**WHAT TO DO:** Of the lines below, write out exactly those from the line with "そして、満を持して登場するお" through the line with "[売店](https://d", both included, and skip the rest.

**DATA TO EXAMINE:**
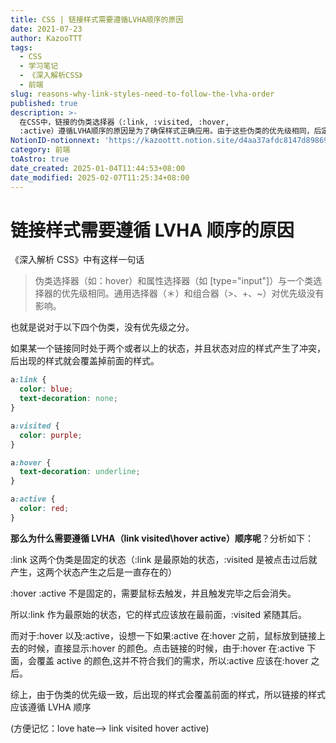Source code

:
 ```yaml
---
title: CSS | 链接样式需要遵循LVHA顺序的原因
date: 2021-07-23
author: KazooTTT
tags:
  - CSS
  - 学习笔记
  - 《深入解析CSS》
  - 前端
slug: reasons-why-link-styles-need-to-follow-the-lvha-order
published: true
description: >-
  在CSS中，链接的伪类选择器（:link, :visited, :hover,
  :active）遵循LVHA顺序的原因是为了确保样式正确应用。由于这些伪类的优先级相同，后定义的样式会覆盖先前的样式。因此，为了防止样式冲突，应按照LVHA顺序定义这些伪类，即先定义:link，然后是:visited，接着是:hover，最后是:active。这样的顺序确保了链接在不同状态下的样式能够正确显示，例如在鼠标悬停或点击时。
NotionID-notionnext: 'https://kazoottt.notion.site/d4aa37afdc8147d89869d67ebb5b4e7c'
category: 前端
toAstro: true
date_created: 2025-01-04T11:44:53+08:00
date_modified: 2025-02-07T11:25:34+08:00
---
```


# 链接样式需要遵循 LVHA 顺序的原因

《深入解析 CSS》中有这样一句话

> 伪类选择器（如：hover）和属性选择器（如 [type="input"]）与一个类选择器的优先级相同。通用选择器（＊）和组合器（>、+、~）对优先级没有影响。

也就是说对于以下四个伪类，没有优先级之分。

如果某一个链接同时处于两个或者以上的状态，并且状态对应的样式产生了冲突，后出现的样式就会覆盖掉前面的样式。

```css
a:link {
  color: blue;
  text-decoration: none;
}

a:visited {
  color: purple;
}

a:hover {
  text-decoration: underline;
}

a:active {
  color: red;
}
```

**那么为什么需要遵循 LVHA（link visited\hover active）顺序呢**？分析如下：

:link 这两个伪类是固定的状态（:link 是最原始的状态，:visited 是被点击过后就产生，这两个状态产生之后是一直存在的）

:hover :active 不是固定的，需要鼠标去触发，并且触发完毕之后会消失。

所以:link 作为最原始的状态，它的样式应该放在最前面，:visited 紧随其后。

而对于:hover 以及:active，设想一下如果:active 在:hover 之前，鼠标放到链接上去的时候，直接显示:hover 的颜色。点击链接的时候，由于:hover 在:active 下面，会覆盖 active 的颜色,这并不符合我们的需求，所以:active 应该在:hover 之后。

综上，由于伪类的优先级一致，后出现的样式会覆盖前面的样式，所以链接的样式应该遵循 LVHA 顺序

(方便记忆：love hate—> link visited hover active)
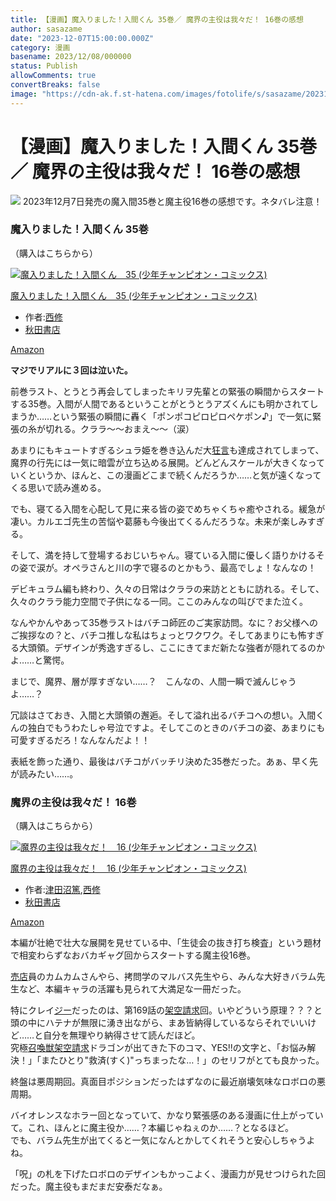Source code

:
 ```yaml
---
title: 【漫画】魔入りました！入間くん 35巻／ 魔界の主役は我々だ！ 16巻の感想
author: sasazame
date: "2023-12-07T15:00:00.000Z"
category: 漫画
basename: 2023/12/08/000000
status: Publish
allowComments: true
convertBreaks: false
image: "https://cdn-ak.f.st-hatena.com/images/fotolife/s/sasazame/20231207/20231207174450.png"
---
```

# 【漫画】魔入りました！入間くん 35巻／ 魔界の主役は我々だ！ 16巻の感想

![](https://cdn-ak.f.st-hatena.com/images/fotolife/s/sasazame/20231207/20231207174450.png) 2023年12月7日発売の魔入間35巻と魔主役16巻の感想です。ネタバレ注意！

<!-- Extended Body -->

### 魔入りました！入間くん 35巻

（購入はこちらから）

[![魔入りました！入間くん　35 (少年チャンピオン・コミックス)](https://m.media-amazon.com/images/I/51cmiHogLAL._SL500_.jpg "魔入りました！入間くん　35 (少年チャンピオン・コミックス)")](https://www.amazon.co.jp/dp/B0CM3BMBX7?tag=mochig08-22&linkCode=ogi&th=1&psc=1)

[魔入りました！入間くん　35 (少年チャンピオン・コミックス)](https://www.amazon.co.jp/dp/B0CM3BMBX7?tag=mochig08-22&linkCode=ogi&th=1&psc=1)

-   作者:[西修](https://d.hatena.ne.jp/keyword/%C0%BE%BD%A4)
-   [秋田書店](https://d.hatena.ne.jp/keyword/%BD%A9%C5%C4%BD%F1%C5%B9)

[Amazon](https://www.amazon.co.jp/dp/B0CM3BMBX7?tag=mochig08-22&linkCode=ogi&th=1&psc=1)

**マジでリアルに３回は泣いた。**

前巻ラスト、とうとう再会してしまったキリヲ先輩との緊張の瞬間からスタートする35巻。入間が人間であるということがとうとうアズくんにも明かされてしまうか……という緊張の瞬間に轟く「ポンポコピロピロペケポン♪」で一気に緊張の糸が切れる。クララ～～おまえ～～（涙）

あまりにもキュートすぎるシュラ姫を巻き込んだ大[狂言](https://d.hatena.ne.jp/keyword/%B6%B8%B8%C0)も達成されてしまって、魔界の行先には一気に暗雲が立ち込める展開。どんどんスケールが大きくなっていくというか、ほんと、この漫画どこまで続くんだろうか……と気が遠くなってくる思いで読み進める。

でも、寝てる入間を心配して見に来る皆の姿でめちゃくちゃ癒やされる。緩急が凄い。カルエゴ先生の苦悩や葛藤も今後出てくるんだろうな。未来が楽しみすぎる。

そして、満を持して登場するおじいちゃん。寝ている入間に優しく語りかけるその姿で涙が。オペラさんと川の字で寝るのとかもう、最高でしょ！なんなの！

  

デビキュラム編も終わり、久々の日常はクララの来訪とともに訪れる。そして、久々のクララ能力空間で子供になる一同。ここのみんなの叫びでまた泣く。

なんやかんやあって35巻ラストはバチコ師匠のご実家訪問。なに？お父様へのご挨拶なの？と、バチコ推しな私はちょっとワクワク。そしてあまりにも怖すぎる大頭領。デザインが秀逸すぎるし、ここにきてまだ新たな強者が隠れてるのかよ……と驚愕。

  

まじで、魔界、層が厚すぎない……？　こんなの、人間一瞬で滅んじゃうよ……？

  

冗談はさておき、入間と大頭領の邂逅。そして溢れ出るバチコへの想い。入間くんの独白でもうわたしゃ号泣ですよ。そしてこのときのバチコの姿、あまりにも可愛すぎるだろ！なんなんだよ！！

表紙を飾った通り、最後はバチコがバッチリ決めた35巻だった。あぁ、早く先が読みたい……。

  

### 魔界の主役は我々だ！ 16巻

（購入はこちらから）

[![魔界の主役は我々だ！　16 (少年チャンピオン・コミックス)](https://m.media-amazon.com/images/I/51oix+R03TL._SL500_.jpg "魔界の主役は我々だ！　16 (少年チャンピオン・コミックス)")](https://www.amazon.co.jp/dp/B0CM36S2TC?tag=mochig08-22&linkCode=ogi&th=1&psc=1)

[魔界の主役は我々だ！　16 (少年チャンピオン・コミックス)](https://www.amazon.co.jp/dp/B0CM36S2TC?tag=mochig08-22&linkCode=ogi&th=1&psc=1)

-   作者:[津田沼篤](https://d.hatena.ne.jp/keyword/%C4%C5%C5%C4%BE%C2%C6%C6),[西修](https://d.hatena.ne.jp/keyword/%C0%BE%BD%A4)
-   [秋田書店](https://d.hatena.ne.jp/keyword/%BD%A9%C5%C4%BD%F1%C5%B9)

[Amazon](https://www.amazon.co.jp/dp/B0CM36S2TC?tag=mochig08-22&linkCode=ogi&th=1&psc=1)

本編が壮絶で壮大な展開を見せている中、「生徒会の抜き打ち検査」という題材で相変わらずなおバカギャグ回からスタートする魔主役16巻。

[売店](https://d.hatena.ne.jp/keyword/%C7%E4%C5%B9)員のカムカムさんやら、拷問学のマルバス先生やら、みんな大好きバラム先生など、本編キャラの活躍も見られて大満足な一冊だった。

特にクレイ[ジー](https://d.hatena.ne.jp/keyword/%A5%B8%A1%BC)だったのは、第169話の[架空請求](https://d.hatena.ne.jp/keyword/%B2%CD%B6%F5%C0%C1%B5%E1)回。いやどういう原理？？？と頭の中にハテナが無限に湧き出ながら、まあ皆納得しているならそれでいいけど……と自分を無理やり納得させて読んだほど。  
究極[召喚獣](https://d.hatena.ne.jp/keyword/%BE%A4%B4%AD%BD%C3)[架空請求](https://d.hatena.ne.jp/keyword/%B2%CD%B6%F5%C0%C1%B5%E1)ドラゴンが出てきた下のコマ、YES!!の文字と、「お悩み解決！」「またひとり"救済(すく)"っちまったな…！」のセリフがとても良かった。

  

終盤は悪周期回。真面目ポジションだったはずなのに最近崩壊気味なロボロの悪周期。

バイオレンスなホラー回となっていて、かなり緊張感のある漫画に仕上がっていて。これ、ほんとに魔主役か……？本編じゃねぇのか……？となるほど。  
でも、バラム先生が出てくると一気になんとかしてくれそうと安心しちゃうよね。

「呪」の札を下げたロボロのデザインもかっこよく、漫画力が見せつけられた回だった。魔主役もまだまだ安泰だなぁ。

**EXERCISE RESULT:**
そして、満を持して登場するおじいちゃん。寝ている入間に優しく語りかけるその姿で涙が。オペラさんと川の字で寝るのとかもう、最高でしょ！なんなの！

  

デビキュラム編も終わり、久々の日常はクララの来訪とともに訪れる。そして、久々のクララ能力空間で子供になる一同。ここのみんなの叫びでまた泣く。

なんやかんやあって35巻ラストはバチコ師匠のご実家訪問。なに？お父様へのご挨拶なの？と、バチコ推しな私はちょっとワクワク。そしてあまりにも怖すぎる大頭領。デザインが秀逸すぎるし、ここにきてまだ新たな強者が隠れてるのかよ……と驚愕。

  

まじで、魔界、層が厚すぎない……？　こんなの、人間一瞬で滅んじゃうよ……？

  

冗談はさておき、入間と大頭領の邂逅。そして溢れ出るバチコへの想い。入間くんの独白でもうわたしゃ号泣ですよ。そしてこのときのバチコの姿、あまりにも可愛すぎるだろ！なんなんだよ！！

表紙を飾った通り、最後はバチコがバッチリ決めた35巻だった。あぁ、早く先が読みたい……。

  

### 魔界の主役は我々だ！ 16巻

（購入はこちらから）

[![魔界の主役は我々だ！　16 (少年チャンピオン・コミックス)](https://m.media-amazon.com/images/I/51oix+R03TL._SL500_.jpg "魔界の主役は我々だ！　16 (少年チャンピオン・コミックス)")](https://www.amazon.co.jp/dp/B0CM36S2TC?tag=mochig08-22&linkCode=ogi&th=1&psc=1)

[魔界の主役は我々だ！　16 (少年チャンピオン・コミックス)](https://www.amazon.co.jp/dp/B0CM36S2TC?tag=mochig08-22&linkCode=ogi&th=1&psc=1)

-   作者:[津田沼篤](https://d.hatena.ne.jp/keyword/%C4%C5%C5%C4%BE%C2%C6%C6),[西修](https://d.hatena.ne.jp/keyword/%C0%BE%BD%A4)
-   [秋田書店](https://d.hatena.ne.jp/keyword/%BD%A9%C5%C4%BD%F1%C5%B9)

[Amazon](https://www.amazon.co.jp/dp/B0CM36S2TC?tag=mochig08-22&linkCode=ogi&th=1&psc=1)

本編が壮絶で壮大な展開を見せている中、「生徒会の抜き打ち検査」という題材で相変わらずなおバカギャグ回からスタートする魔主役16巻。

[売店](https://d.hatena.ne.jp/keyword/%C7%E4%C5%B9)員のカムカムさんやら、拷問学のマルバス先生やら、みんな大好きバラム先生など、本編キャラの活躍も見られて大満足な一冊だった。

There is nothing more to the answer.